I quite enjoyed working on Monday, where we pretty much had most of the day working on deliverables and digging through the archives on our own, so I am definitely looking forward to the project phase of the internship. I do expect however that I will run into mind-block situations similar to those that happened when working on text analysis as opposed to the other deliverables which have had much smoother brainstorming sessions. I also still don’t have any idea what shape or form my end project will end up taking but lets not come to that until we have to.

 

Circles vs lines

My usual research process varies depending on the subject. In economics, my papers usually start with a statement in mind, then my research is geared towards supporting that statement. In my humanities courses, I usually start with the research first, then draw a thesis from all I have gathered, then do further research to support that thesis. This is especially helpful if there is absolutely no background in the research matter going in. What I’ve come to appreciate so far is that research is circular, and with such a large collection, it can definitely go off in any direction at any moment of time.

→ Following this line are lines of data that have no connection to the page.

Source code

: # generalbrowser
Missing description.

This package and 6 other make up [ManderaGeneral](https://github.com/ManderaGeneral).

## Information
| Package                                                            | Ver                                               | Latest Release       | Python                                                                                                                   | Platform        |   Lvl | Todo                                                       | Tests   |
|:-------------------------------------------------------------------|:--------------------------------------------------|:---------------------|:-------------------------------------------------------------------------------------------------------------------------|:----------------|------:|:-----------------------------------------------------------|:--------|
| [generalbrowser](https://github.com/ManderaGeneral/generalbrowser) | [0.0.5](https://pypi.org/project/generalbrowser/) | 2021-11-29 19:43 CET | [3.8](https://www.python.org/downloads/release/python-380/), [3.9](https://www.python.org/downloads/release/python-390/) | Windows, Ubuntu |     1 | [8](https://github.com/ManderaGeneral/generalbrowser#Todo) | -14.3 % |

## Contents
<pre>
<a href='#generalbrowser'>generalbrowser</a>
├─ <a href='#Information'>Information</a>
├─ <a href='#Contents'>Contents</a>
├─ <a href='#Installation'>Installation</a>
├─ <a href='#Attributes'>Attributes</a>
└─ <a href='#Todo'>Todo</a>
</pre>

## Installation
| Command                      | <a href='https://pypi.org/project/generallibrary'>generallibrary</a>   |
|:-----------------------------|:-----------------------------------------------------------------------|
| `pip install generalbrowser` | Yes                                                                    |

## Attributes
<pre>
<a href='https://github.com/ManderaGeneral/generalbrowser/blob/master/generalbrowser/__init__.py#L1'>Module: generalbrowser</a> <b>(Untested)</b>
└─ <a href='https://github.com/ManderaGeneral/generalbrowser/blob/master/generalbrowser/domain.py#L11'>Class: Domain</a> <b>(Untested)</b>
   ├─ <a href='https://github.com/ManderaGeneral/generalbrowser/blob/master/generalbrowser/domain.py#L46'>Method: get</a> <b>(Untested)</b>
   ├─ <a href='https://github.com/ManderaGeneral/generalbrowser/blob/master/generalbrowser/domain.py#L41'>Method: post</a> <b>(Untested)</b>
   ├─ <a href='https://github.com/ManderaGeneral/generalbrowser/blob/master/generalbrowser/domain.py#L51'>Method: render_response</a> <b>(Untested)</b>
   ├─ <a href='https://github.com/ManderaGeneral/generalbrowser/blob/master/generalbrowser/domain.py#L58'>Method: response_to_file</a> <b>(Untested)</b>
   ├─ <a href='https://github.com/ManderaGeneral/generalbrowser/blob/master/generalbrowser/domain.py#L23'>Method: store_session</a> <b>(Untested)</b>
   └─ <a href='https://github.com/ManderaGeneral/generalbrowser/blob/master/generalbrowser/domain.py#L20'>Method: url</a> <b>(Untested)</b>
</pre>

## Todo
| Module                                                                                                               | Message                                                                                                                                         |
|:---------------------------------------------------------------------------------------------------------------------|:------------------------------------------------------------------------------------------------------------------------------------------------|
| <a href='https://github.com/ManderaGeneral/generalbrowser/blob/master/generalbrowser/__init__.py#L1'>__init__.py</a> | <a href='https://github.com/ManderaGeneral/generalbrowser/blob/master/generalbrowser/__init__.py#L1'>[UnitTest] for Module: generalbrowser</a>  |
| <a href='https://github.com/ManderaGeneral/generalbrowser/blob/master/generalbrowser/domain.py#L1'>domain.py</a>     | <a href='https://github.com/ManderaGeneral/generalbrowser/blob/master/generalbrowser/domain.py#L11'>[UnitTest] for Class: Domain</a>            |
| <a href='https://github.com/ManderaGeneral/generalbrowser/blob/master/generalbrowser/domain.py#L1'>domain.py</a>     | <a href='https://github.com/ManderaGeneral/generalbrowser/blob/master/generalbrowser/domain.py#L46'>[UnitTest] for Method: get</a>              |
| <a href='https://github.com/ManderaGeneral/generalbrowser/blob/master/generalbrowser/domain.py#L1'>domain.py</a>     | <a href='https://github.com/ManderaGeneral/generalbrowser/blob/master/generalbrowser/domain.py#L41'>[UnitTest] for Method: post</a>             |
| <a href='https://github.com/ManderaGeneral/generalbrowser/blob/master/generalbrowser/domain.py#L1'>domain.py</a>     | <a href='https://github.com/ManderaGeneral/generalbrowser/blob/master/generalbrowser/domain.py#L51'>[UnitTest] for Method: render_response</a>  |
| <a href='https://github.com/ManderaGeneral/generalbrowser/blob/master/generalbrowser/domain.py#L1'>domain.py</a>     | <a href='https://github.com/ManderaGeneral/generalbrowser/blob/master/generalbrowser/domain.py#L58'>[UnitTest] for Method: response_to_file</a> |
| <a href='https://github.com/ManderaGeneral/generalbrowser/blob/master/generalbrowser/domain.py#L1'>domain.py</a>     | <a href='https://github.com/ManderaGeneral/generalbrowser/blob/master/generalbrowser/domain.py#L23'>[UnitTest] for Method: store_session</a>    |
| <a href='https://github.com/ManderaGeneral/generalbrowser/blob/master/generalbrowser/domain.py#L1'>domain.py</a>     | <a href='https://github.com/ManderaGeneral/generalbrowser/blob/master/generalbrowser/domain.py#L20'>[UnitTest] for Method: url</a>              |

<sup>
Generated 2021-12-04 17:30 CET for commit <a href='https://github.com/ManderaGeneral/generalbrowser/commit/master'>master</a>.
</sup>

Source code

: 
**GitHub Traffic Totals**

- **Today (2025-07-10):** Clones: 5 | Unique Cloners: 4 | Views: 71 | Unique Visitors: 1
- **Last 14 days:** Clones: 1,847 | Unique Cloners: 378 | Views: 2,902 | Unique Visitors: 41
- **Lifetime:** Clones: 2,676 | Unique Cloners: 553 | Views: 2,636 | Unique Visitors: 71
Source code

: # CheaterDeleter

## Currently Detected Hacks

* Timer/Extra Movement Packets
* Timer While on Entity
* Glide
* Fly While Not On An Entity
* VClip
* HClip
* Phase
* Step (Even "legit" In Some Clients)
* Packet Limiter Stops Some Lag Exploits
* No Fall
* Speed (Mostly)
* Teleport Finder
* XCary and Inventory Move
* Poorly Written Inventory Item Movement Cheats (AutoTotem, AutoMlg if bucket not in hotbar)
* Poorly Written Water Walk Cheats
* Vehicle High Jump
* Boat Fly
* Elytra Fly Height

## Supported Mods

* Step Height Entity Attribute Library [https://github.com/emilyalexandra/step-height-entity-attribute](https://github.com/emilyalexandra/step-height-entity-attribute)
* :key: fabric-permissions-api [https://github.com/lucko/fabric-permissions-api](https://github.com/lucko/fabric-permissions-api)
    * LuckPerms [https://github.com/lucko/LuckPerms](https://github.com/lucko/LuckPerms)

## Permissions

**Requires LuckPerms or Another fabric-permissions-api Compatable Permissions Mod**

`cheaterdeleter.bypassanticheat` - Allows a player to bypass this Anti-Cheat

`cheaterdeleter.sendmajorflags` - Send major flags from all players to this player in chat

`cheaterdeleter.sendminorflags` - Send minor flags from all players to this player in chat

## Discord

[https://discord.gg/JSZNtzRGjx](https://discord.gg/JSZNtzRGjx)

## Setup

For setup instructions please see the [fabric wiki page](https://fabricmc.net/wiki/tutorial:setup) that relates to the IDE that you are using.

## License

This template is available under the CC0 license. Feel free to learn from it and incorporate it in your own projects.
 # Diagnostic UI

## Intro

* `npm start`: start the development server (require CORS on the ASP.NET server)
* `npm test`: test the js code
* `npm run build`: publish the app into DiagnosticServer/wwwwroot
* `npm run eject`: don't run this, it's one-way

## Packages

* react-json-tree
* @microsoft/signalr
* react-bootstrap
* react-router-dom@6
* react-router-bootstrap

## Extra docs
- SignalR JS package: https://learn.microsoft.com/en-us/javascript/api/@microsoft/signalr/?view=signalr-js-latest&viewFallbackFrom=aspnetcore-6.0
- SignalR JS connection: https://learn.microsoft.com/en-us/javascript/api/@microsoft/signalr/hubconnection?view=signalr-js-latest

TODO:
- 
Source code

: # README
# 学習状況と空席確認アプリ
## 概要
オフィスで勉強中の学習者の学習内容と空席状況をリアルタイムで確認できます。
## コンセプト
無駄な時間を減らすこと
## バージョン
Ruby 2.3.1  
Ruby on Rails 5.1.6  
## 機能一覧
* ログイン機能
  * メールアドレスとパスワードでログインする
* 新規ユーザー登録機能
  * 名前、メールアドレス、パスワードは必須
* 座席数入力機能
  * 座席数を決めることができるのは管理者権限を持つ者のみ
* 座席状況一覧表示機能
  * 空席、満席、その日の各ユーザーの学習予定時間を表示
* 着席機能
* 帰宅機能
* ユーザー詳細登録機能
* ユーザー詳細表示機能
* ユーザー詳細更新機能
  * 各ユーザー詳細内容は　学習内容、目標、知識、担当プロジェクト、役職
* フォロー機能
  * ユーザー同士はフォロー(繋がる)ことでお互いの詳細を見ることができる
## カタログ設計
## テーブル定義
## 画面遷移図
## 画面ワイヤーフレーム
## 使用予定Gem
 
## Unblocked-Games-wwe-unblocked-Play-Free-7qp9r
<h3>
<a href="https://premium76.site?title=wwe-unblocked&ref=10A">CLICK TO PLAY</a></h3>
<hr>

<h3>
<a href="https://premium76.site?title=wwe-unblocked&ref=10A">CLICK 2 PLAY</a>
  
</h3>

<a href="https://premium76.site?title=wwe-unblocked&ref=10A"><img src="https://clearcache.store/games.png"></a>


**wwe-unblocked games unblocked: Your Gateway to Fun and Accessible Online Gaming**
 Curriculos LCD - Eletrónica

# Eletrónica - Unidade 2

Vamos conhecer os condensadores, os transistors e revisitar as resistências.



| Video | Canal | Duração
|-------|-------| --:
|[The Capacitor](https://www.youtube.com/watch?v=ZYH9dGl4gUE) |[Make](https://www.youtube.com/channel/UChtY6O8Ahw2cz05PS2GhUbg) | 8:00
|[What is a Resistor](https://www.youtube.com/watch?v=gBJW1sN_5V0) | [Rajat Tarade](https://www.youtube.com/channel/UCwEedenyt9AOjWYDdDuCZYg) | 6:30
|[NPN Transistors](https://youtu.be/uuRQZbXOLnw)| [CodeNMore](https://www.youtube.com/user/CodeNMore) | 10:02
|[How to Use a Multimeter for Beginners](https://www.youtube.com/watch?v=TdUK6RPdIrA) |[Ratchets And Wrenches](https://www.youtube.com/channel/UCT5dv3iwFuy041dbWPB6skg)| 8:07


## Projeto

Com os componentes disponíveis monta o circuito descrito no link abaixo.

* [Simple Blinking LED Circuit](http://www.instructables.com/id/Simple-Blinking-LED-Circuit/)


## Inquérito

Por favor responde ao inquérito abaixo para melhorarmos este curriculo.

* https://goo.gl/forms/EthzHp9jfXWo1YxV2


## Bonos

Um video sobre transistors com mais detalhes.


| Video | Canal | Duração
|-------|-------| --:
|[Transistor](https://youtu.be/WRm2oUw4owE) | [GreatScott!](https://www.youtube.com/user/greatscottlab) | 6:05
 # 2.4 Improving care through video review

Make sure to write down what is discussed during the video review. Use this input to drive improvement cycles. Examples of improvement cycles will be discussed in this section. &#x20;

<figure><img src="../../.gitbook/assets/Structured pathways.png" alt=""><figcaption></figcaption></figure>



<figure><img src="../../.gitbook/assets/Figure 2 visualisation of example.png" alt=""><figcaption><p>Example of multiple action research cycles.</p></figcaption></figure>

Start wherever, as long as where you start is anchored in your goals

This becomes even trickier when you aren’t quite sure what your goals are. The workshops have been quite eye-opening in the sense that they’ve sort of us given us hints of what direction we could take with the overall final deliverables of the internship. But the more I learn, the more I realize there’s more to learn. Which is exciting, but also kind of daunting for when it comes the time to align your goals and finally pursue a certain theme/publication.

I personally enjoyed the concept mapping most so far I had only come across it before in design thinking workshops and seeing it being applied in academia was something I hadn’t thought of before. The mapping examples we went through were very different from how I had encountered mapping before, which was through a more geographic lens, and not too much history embedded into it. Seeing it being used here opens up so much possibilities in my personal research aligned with my major here at Amherst, which I am excited about. On top of that the direction we took with the deliverables led us to shifting our focus to other publications which he hadn’t gotten a chance to look through yet, such as the Amherst Student. This again just reminded me of how not only the research guides the tool, but the tool can guide the research as well.

Update: Still unable to define digital humanities, but it is officially ingrained in my brain as a thing.